*Records shown*:

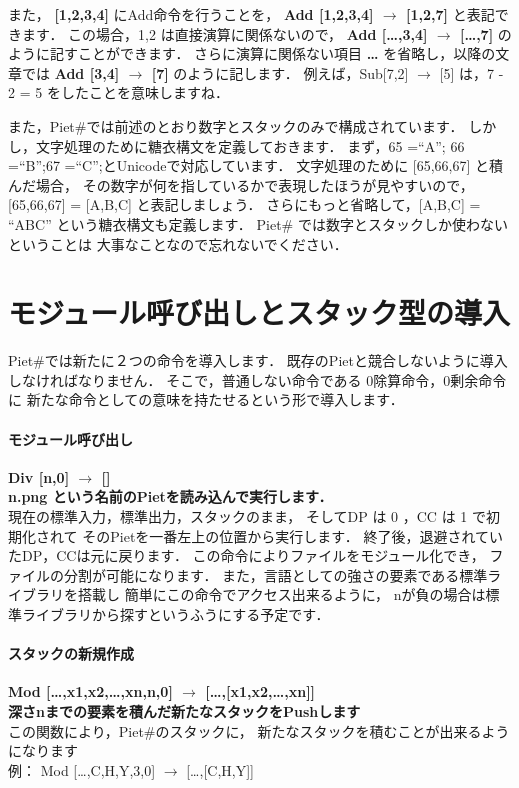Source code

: また， \textbf{{[}1,2,3,4{]}} にAdd命令を行うことを， \textbf{Add
{[}1,2,3,4{]} $\to$ {[}1,2,7{]}} と表記できます． この場合，1,2
は直接演算に関係ないので， \textbf{Add {[}\ldots{},3,4{]} $\to$
{[}\ldots{},7{]}} のように記すことができます． さらに演算に関係ない項目
\textbf{\ldots{}} を省略し，以降の文章では \textbf{Add {[}3,4{]}
$\to$ {[}7{]}} のように記します． 例えば，Sub{[}7,2{]}
$\to$ {[}5{]} は，7 - 2 = 5 をしたことを意味しますね．

また，Piet\#では前述のとおり数字とスタックのみで構成されています．
しかし，文字処理のために糖衣構文を定義しておきます． まず，65 =``A''; 66
=``B'';67 =``C'';とUnicodeで対応しています． 文字処理のために
{[}65,66,67{]} と積んだ場合，
その数字が何を指しているかで表現したほうが見やすいので， {[}65,66,67{]} =
{[}A,B,C{]} と表記しましょう． さらにもっと省略して，{[}A,B,C{]} = ``ABC''
という糖衣構文も定義します． Piet\#
では数字とスタックしか使わないということは
大事なことなので忘れないでください．　　

\section{モジュール呼び出しとスタック型の導入}

Piet\#では新たに２つの命令を導入します．
既存のPietと競合しないように導入しなければなりません．
そこで，普通しない命令である 0除算命令，0剰余命令に
新たな命令としての意味を持たせるという形で導入します．

\paragraph{モジュール呼び出し}

\textbf{Div {[}n,0{]} $\to$ {[}{]}}\\\textbf{n.png
という名前のPietを読み込んで実行します．}\\現在の標準入力，標準出力，スタックのまま，
そしてDP は 0 ，CC は 1 で初期化されて
そのPietを一番左上の位置から実行します．
終了後，退避されていたDP，CCは元に戻ります．
この命令によりファイルをモジュール化でき，
ファイルの分割が可能になります．
また，言語としての強さの要素である標準ライブラリを搭載し
簡単にこの命令でアクセス出来るように，
nが負の場合は標準ライブラリから探すというふうにする予定です．

\paragraph{スタックの新規作成}

\textbf{Mod {[}\ldots{},x1,x2,\ldots{},xn,n,0{]} $\to$
{[}\ldots{},{[}x1,x2,\ldots{},xn{]}{]}}\\\textbf{深さnまでの要素を積んだ新たなスタックをPushします}\\この関数により，Piet\#のスタックに，
新たなスタックを積むことが出来るようになります\\例： Mod
{[}\ldots{},C,H,Y,3,0{]} $\to$ {[}\ldots{},{[}C,H,Y{]}{]}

*What the task asks*: Extract from the material all lines containing the string "ldots".

*Solution to this exercise*:
は直接演算に関係ないので， \textbf{Add {[}\ldots{},3,4{]} $\to$
{[}\ldots{},7{]}} のように記すことができます． さらに演算に関係ない項目
\textbf{\ldots{}} を省略し，以降の文章では \textbf{Add {[}3,4{]}
\textbf{Mod {[}\ldots{},x1,x2,\ldots{},xn,n,0{]} $\to$
{[}\ldots{},{[}x1,x2,\ldots{},xn{]}{]}}\\\textbf{深さnまでの要素を積んだ新たなスタックをPushします}\\この関数により，Piet\#のスタックに，
{[}\ldots{},C,H,Y,3,0{]} $\to$ {[}\ldots{},{[}C,H,Y{]}{]}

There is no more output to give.